Marquis de Talleyrand

Talleyrand’s strategy was mainly one of delay. He intended to end attacks on U.S. merchant shipping, but wanted first to increase his personal wealth, strengthen his political position within the Directory government, and ensure that he would deal only with Elbridge Gerry, the American commissioner who seemed most friendly to French interests. Talleyrand’s intermediaries were also interested in preserving peace with the United States as many of them had investments in U.S. businesses. However, as French military victories in Europe increased French power, the French changed the loan terms and threatened an invasion of the United States if the U.S. envoys did not capitulate. When the U.S. envoys proved unwilling to accede to French demands, Talleyrand eventually met with them formally, and dropped most of his requirements, but did not agree to end the seizures of American ships. Pinckney and Marshall made preparations to leave France, while Gerry intended to stay in the hopes of averting a war.

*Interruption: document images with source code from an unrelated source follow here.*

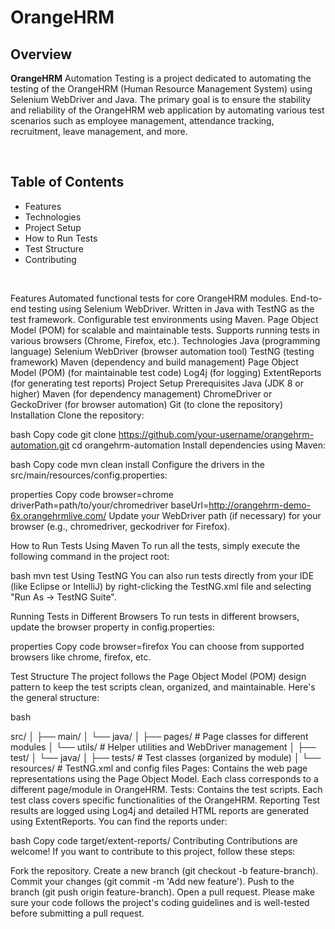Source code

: # OrangeHRM

## Overview
<b>OrangeHRM</b> Automation Testing is a project dedicated to automating the testing of the OrangeHRM (Human Resource Management System) using Selenium WebDriver and Java. The primary goal is to ensure the stability and reliability of the OrangeHRM web application by automating various test scenarios such as employee management, attendance tracking, recruitment, leave management, and more.

<br>

## Table of Contents
- Features
- Technologies
- Project Setup
- How to Run Tests
- Test Structure
- Contributing

<br>

Features
Automated functional tests for core OrangeHRM modules.
End-to-end testing using Selenium WebDriver.
Written in Java with TestNG as the test framework.
Configurable test environments using Maven.
Page Object Model (POM) for scalable and maintainable tests.
Supports running tests in various browsers (Chrome, Firefox, etc.).
Technologies
Java (programming language)
Selenium WebDriver (browser automation tool)
TestNG (testing framework)
Maven (dependency and build management)
Page Object Model (POM) (for maintainable test code)
Log4j (for logging)
ExtentReports (for generating test reports)
Project Setup
Prerequisites
Java (JDK 8 or higher)
Maven (for dependency management)
ChromeDriver or GeckoDriver (for browser automation)
Git (to clone the repository)
Installation
Clone the repository:

bash
Copy code
git clone https://github.com/your-username/orangehrm-automation.git
cd orangehrm-automation
Install dependencies using Maven:

bash
Copy code
mvn clean install
Configure the drivers in the src/main/resources/config.properties:

properties
Copy code
browser=chrome
driverPath=path/to/your/chromedriver
baseUrl=http://orangehrm-demo-6x.orangehrmlive.com/
Update your WebDriver path (if necessary) for your browser (e.g., chromedriver, geckodriver for Firefox).

How to Run Tests
Using Maven
To run all the tests, simply execute the following command in the project root:

bash
mvn test
Using TestNG
You can also run tests directly from your IDE (like Eclipse or IntelliJ) by right-clicking the TestNG.xml file and selecting "Run As -> TestNG Suite".

Running Tests in Different Browsers
To run tests in different browsers, update the browser property in config.properties:

properties
Copy code
browser=firefox
You can choose from supported browsers like chrome, firefox, etc.

Test Structure
The project follows the Page Object Model (POM) design pattern to keep the test scripts clean, organized, and maintainable. Here's the general structure:

bash

src/
│
├── main/
│   └── java/
│       ├── pages/          # Page classes for different modules
│       └── utils/          # Helper utilities and WebDriver management
│
├── test/
│   └── java/
│       ├── tests/          # Test classes (organized by module)
│       └── resources/      # TestNG.xml and config files
Pages: Contains the web page representations using the Page Object Model. Each class corresponds to a different page/module in OrangeHRM.
Tests: Contains the test scripts. Each test class covers specific functionalities of the OrangeHRM.
Reporting
Test results are logged using Log4j and detailed HTML reports are generated using ExtentReports. You can find the reports under:

bash
Copy code
target/extent-reports/
Contributing
Contributions are welcome! If you want to contribute to this project, follow these steps:

Fork the repository.
Create a new branch (git checkout -b feature-branch).
Commit your changes (git commit -m 'Add new feature').
Push to the branch (git push origin feature-branch).
Open a pull request.
Please make sure your code follows the project's coding guidelines and is well-tested before submitting a pull request.
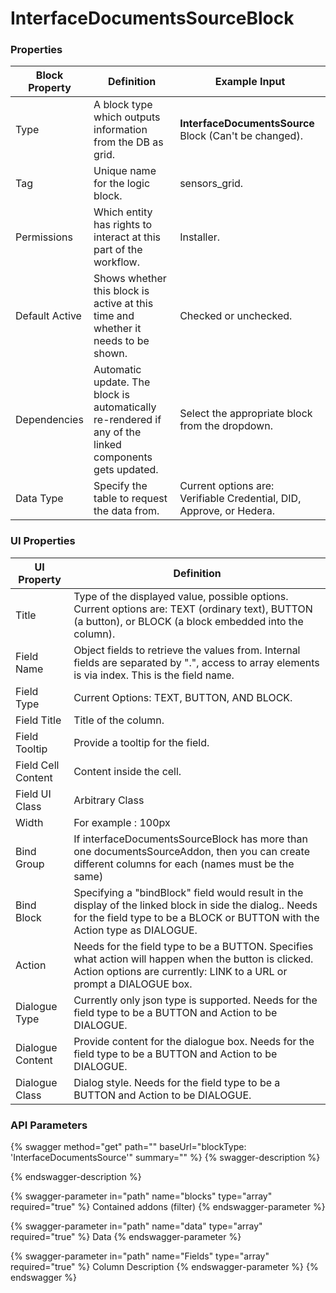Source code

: # InterfaceDocumentsSourceBlock

### Properties

| Block Property | Definition                                                                                             | Example Input                                                        |
| -------------- | ------------------------------------------------------------------------------------------------------ | -------------------------------------------------------------------- |
| Type           | A block type which outputs information from the DB as grid.                                            | **InterfaceDocumentsSource** Block (Can't be changed).               |
| Tag            | Unique name for the logic block.                                                                       | sensors_grid.                                                        |
| Permissions    | Which entity has rights to interact at this part of the workflow.                                      | Installer.                                                           |
| Default Active | Shows whether this block is active at this time and whether it needs to be shown.                      | Checked or unchecked.                                                |
| Dependencies   | Automatic update. The block is automatically re-rendered if any of the linked components gets updated. | Select the appropriate block from the dropdown.                      |
| Data Type      | Specify the table to request the data from.                                                            | Current options are: Verifiable Credential, DID, Approve, or Hedera. |

### UI Properties

| UI Property        | Definition                                                                                                                                                                             |
| ------------------ | -------------------------------------------------------------------------------------------------------------------------------------------------------------------------------------- |
| Title              | Type of the displayed value, possible options. Current options are: TEXT (ordinary text), BUTTON (a button), or BLOCK (a block embedded into the column).                              |
| Field Name         | Object fields to retrieve the values from. Internal fields are separated by ".", access to array elements is via index. This is the field name.                                        |
| Field Type         | Current Options: TEXT, BUTTON, AND BLOCK.                                                                                                                                              |
| Field Title        | Title of the column.                                                                                                                                                                   |
| Field Tooltip      | Provide a tooltip for the field.                                                                                                                                                       |
| Field Cell Content | Content inside the cell.                                                                                                                                                               |
| Field UI Class     | Arbitrary Class                                                                                                                                                                        |
| Width              | For example : 100px                                                                                                                                                                    |
| Bind Group         | If interfaceDocumentsSourceBlock has more than one documentsSourceAddon, then you can create different columns for each (names must be the same)                                       |
| Bind Block         | Specifying a "bindBlock" field would result in the display of the linked block in side the dialog.. Needs for the field type to be a BLOCK or BUTTON with the Action type as DIALOGUE. |
| Action             | Needs for the field type to be a BUTTON. Specifies what action will happen when the button is clicked. Action options are currently: LINK to a URL or prompt a DIALOGUE box.           |
| Dialogue Type      | Currently only json type is supported. Needs for the field type to be a BUTTON and Action to be DIALOGUE.                                                                              |
| Dialogue Content   | Provide content for the dialogue box. Needs for the field type to be a BUTTON and Action to be DIALOGUE.                                                                               |
| Dialogue Class     | Dialog style. Needs for the field type to be a BUTTON and Action to be DIALOGUE.                                                                                                       |

### API Parameters

{% swagger method="get" path="" baseUrl="blockType: 'InterfaceDocumentsSource'" summary="" %}
{% swagger-description %}

{% endswagger-description %}

{% swagger-parameter in="path" name="blocks" type="array" required="true" %}
Contained addons (filter)
{% endswagger-parameter %}

{% swagger-parameter in="path" name="data" type="array" required="true" %}
Data
{% endswagger-parameter %}

{% swagger-parameter in="path" name="Fields" type="array" required="true" %}
Column Description
{% endswagger-parameter %}
{% endswagger %}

In the meantime, the envoys’ dispatches reached the United States. President Adams prepared for war, and pro-war Federalists pushed Congress to support him. Leaders of the Democratic-Republican party were suspicious of Adams’ motives and demanded that he publicly release the diplomatic correspondence describing the negotiations in France. Adams, knowing its contents, obliged them and released the correspondence, but replaced the names of the French intermediaries with the letters W, X, Y, and Z.

Thereafter Adams continued preparations for war, but did not venture to openly declare war. Talleyrand, realizing his blunder, attempted to restore relations, and Congress approved a commission to negotiate an agreement with the French government. In the meantime, the U.S. Navy began to fight the French in the Caribbean, while offering support to Toussaint L’Ouverture in Haiti. In 1799, Congress also passed the Logan Act in response to the visit of a pacifist Quaker, George Logan, who conducted negotiations with Talleyrand as a private citizen and returned to the United States announcing Talleyrand’s peaceful intentions. The Logan Act criminalized unauthorized diplomatic negotiations.

In the meantime peace negotiations proceeded in France. Napoleon had come to power, and was seeking to re-obtain Louisiana from Spain. Consequently, Talleyrand, who remained as Foreign Minister, wanted to prevent further hostility with the United States. For their part, the British had delighted in the anti-French uproar in the United States and moved to assist the Americans against a common foe, revolutionary France. However, President Adams ultimately wanted to avoid a major war, confident that had France wanted war it would have responded to American attacks on French ships. Talleyrand feared that limited hostilities with the United States might escalate into a full-scale war and let it be known that he would accept a new American diplomatic representative. Adams nominated a new representative to France despite public and Federalist disappointment that there would be no war, but conceded to Federalist demands and expanded the single nomination into a commission of three.

The negotiators chose to annul the 1778 Treaty of Alliance, and instead negotiated a new agreement based on the 1776 Model Treaty—this resulted in the Convention of 1800. Since the new agreement made no provisions for compensation for the seizure of U.S. merchant ships, the Senate did not ratify a finalized version of the treaty until December 18, 1801. The Convention of 1800 terminated the only formal treaty of alliance of the United States. It would be nearly a century and a half before the United States entered into another formal alliance.